▶ [INSTRUCTIONS FOR THE TASK]
Scan the listing below for the string "modules" and copy each line where it turns up.

▶ [WORKING DATA]
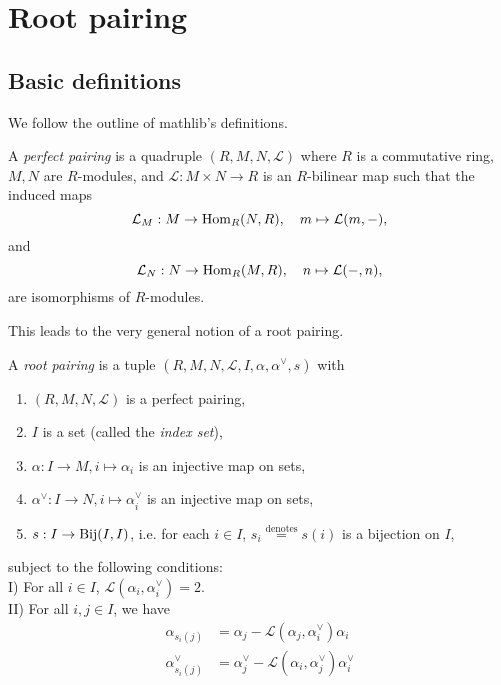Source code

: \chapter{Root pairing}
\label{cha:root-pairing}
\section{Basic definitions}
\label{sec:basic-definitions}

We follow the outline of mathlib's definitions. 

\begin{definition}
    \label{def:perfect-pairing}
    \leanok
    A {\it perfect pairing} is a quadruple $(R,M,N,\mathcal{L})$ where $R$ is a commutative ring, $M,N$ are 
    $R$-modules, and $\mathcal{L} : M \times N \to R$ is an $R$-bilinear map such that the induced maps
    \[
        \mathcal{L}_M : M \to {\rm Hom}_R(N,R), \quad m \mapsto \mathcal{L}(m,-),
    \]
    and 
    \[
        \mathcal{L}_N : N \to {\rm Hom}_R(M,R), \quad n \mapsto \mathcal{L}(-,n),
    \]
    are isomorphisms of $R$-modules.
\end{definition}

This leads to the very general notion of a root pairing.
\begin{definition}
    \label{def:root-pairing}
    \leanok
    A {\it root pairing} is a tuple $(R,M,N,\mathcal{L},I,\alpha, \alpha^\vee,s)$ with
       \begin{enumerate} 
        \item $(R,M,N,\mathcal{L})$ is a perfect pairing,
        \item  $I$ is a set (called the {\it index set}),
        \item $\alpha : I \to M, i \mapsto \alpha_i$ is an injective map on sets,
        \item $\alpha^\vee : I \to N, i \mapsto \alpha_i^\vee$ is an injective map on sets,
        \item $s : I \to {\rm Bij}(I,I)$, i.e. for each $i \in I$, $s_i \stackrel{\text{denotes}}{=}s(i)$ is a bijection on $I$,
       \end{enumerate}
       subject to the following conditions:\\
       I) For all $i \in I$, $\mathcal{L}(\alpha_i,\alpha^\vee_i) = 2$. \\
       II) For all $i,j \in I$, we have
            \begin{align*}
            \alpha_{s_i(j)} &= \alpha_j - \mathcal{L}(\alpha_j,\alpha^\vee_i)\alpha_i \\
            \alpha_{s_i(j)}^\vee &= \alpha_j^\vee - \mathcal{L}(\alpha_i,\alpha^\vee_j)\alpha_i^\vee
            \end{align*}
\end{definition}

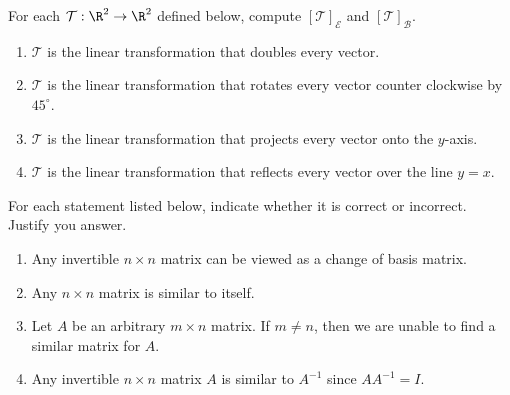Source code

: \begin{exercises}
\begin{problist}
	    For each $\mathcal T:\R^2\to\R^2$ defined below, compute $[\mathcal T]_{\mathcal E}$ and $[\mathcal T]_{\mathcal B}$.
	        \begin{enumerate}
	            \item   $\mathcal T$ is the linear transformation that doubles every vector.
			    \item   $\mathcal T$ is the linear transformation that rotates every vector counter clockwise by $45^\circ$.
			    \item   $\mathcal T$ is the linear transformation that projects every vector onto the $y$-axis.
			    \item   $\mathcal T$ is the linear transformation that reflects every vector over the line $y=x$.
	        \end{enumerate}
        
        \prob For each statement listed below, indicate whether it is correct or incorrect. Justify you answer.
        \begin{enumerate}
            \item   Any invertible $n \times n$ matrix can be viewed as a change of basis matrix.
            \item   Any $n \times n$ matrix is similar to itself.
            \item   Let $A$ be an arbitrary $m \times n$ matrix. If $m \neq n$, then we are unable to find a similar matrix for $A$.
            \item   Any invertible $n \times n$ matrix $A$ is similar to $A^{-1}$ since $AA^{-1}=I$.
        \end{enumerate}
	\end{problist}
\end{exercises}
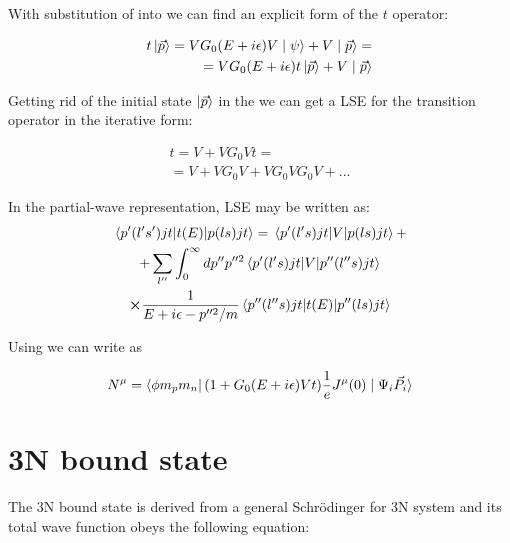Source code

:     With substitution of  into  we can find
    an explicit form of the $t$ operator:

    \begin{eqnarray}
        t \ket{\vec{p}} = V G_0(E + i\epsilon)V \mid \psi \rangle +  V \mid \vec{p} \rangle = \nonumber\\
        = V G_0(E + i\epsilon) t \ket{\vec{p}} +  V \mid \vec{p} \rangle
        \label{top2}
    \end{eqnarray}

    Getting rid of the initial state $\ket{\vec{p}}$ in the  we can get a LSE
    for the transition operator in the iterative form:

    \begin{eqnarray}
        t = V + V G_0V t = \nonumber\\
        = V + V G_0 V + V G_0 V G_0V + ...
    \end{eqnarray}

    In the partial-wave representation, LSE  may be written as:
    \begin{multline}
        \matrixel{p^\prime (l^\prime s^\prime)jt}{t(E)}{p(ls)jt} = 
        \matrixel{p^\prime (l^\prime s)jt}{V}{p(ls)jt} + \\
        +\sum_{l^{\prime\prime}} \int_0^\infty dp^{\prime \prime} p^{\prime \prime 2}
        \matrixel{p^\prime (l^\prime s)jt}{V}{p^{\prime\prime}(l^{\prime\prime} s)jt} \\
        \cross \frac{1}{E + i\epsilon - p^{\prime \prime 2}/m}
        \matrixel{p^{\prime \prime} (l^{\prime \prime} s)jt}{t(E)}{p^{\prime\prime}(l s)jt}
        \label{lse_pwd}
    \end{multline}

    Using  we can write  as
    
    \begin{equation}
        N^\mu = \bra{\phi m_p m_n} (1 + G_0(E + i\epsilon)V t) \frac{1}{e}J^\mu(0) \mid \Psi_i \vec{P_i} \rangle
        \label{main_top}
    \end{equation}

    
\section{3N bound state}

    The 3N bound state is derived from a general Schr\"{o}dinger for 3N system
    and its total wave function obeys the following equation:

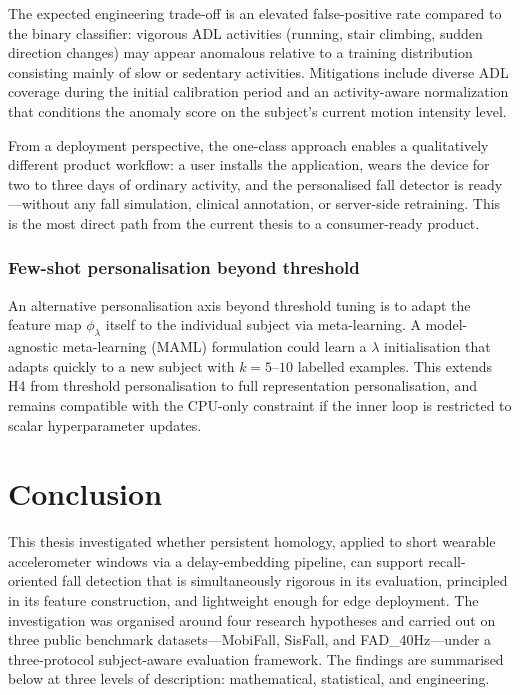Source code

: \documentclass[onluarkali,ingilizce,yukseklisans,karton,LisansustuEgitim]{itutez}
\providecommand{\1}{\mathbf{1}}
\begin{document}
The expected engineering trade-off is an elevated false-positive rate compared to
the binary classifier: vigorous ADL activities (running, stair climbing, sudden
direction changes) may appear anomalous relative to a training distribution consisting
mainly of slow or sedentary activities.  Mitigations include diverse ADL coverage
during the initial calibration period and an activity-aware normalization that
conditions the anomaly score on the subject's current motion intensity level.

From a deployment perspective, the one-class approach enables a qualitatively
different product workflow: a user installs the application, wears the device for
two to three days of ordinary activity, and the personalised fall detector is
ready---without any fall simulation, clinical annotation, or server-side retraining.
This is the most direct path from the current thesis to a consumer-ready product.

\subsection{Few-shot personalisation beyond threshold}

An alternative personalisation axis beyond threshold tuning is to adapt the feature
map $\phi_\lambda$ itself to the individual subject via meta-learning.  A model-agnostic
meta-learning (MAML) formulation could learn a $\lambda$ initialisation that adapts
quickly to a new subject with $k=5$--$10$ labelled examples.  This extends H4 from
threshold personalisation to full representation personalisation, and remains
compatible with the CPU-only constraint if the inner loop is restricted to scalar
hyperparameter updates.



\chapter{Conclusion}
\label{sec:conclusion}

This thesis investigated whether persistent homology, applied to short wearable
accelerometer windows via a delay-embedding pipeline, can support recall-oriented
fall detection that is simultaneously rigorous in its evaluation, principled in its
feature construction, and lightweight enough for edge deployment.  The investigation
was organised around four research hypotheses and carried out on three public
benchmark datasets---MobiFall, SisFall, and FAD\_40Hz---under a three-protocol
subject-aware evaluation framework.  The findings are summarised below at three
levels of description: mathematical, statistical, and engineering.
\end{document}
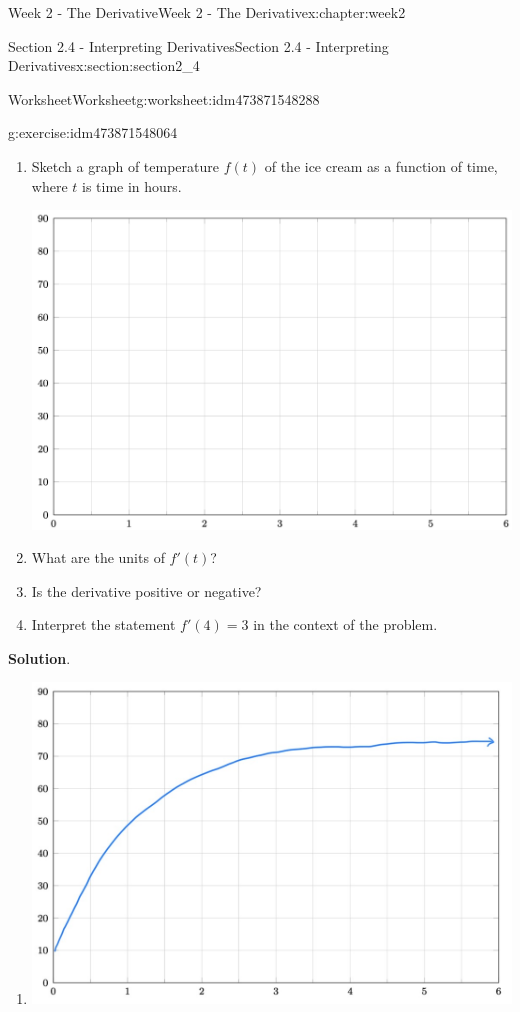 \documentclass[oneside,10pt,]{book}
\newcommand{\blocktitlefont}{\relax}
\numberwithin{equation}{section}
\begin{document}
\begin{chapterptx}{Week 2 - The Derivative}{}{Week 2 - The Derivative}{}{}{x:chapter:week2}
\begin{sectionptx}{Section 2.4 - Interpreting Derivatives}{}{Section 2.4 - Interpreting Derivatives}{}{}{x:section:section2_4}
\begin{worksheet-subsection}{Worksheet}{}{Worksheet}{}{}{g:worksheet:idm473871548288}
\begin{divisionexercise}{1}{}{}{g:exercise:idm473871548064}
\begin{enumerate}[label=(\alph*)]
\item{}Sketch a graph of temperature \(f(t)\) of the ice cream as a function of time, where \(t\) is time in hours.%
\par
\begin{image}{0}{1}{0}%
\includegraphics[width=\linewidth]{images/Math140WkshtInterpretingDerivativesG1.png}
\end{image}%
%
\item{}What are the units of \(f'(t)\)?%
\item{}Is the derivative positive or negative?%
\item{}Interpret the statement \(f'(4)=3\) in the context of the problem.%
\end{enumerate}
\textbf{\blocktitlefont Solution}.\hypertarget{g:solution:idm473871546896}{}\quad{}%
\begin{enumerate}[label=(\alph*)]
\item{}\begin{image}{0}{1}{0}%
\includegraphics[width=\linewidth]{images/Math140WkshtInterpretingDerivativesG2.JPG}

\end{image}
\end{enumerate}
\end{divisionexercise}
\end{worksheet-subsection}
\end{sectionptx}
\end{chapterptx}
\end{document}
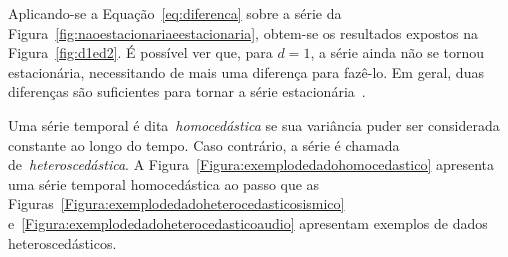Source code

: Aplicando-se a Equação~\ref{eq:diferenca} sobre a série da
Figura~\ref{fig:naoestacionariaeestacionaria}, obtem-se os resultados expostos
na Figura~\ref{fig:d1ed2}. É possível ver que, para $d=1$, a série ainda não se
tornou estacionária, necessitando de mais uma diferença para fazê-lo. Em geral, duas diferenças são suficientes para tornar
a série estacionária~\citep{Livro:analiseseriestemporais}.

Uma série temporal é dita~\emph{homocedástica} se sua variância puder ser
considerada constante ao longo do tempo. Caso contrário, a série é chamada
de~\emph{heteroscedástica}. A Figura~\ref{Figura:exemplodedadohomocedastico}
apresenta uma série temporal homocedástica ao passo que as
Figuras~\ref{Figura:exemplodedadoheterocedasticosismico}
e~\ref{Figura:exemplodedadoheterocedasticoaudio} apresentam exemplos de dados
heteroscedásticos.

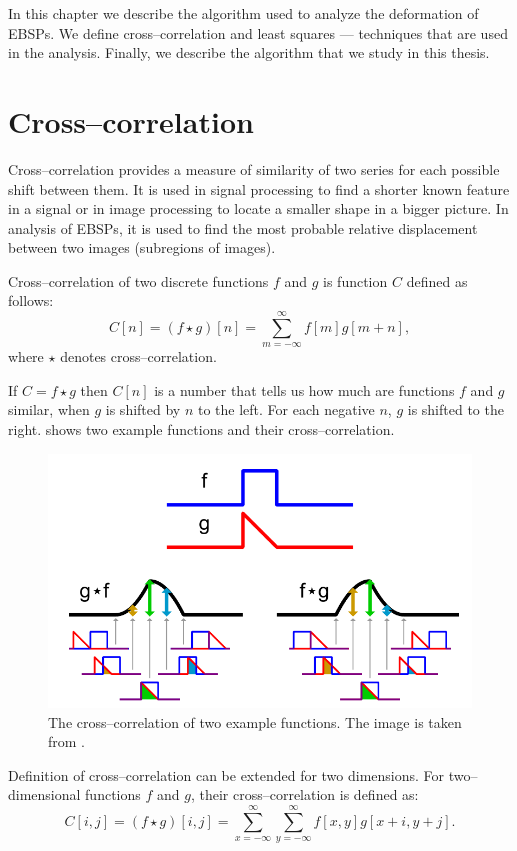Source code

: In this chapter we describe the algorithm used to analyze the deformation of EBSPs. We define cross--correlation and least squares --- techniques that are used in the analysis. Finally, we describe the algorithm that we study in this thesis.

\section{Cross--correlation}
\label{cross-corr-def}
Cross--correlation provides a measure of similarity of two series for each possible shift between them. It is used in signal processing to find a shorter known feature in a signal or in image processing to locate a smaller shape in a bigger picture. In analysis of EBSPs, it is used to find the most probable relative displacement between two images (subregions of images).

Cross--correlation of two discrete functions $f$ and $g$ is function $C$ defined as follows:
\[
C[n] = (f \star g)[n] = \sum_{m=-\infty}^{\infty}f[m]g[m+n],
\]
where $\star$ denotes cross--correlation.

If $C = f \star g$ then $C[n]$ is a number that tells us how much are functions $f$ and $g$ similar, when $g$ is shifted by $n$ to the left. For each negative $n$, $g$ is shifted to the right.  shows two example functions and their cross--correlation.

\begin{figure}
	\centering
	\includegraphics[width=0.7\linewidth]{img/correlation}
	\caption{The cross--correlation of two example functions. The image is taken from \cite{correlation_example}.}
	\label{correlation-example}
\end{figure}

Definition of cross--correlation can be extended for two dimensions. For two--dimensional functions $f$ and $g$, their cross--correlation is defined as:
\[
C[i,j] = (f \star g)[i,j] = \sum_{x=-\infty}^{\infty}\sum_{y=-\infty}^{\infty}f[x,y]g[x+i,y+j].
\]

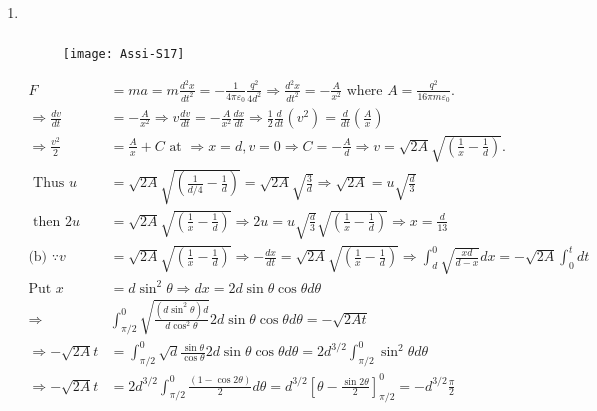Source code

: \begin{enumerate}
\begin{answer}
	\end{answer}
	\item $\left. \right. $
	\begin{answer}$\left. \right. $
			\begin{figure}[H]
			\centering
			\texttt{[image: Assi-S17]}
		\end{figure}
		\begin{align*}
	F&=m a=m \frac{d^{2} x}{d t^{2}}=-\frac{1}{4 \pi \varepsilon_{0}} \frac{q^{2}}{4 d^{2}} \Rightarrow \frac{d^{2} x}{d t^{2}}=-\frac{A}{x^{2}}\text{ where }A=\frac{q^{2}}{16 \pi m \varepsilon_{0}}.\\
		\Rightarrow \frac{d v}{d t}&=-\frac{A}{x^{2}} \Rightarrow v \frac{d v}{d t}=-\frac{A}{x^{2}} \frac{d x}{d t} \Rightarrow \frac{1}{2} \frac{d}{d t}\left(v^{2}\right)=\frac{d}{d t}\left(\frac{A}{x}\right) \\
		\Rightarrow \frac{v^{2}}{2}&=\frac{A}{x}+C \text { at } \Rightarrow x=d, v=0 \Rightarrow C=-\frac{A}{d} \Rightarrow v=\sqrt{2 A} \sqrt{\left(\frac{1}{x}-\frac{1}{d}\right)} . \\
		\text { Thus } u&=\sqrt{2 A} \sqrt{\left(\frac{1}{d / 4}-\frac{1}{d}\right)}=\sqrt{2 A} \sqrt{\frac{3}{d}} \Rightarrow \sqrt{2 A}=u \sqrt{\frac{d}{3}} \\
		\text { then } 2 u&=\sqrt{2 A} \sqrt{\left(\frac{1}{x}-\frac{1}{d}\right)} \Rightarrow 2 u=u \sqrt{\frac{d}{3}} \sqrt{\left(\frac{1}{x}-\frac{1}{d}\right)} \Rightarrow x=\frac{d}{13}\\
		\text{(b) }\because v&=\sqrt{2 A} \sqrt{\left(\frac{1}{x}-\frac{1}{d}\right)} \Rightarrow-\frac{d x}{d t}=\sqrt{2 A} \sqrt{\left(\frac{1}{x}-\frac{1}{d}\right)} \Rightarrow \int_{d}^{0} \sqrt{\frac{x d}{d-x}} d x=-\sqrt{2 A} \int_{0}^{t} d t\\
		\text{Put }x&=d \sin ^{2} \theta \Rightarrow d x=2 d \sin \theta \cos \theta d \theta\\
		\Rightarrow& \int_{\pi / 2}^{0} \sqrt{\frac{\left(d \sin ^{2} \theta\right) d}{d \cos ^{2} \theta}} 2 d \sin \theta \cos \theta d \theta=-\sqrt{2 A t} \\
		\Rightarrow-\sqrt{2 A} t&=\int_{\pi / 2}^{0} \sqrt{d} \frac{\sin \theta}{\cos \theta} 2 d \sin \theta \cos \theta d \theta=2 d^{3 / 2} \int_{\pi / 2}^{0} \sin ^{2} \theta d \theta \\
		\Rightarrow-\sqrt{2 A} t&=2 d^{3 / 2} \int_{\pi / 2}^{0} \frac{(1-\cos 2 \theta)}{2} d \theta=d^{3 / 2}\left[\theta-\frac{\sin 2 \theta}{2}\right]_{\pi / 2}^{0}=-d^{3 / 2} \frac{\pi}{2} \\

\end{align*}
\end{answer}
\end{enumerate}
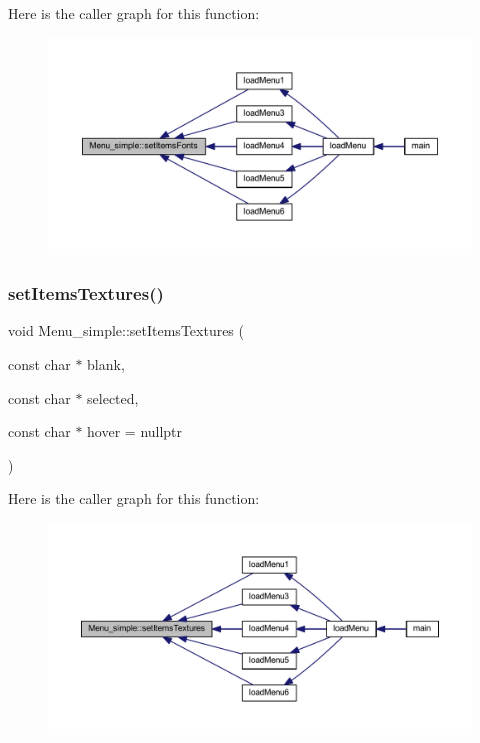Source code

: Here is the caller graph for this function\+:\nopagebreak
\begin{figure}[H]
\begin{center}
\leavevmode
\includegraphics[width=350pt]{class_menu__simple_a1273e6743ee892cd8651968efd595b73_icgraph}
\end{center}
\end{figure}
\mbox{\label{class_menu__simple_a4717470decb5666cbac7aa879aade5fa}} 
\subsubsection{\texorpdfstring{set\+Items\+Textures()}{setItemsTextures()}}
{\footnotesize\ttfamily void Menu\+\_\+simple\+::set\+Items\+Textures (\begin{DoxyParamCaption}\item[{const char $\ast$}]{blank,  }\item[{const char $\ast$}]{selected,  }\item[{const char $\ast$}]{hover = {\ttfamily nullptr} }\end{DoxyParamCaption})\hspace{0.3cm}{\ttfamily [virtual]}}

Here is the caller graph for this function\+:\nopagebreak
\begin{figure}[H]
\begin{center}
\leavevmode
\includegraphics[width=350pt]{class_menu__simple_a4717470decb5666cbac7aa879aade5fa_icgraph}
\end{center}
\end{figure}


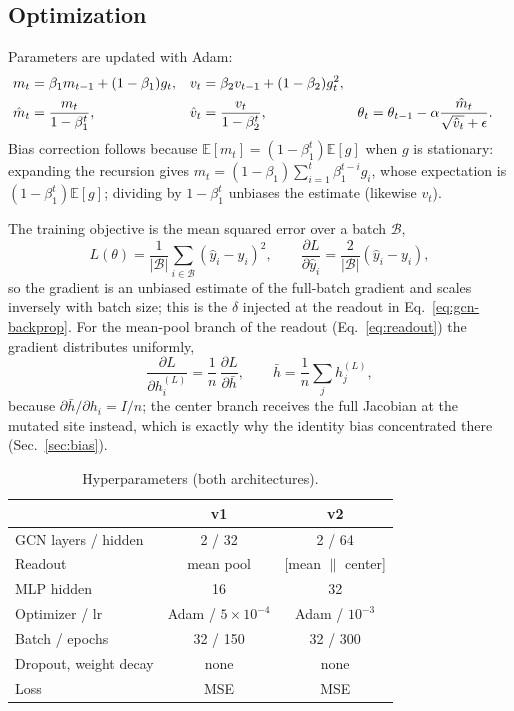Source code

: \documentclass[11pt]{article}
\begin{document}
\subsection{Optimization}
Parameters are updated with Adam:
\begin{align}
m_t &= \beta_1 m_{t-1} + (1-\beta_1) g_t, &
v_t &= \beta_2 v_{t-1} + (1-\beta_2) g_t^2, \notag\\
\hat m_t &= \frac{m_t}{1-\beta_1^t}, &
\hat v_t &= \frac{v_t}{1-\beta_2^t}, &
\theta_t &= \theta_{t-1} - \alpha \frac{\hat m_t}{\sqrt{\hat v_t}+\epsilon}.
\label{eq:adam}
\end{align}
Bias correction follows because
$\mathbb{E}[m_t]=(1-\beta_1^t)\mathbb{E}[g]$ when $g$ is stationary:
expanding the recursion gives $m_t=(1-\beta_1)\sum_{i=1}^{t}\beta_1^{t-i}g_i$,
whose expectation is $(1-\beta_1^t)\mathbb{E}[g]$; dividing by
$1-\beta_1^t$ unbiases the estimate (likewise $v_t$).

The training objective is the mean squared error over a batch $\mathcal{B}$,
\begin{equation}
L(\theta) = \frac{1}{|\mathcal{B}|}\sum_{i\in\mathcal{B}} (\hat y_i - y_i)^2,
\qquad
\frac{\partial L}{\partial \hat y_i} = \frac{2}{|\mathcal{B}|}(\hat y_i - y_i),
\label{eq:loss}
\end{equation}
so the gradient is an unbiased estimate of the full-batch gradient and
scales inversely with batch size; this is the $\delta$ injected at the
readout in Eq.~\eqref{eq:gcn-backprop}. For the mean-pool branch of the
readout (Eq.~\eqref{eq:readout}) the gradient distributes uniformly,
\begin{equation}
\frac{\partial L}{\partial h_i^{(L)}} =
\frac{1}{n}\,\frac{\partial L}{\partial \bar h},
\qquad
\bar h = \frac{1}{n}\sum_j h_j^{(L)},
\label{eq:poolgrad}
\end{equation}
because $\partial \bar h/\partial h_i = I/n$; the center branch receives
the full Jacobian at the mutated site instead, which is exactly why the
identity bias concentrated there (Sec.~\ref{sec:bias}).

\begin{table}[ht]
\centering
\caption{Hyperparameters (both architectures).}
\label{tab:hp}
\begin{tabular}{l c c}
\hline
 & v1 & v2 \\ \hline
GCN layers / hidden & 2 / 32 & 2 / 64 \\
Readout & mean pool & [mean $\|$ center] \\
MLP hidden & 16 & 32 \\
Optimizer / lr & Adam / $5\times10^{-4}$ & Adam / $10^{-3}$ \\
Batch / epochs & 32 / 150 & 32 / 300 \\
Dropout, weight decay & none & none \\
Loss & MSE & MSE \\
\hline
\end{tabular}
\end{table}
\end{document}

▶ [SOLUTION FOR THIS PROBLEM]
    $R$-modules, and $\mathcal{L} : M \times N \to R$ is an $R$-bilinear map such that the induced maps
    are isomorphisms of $R$-modules.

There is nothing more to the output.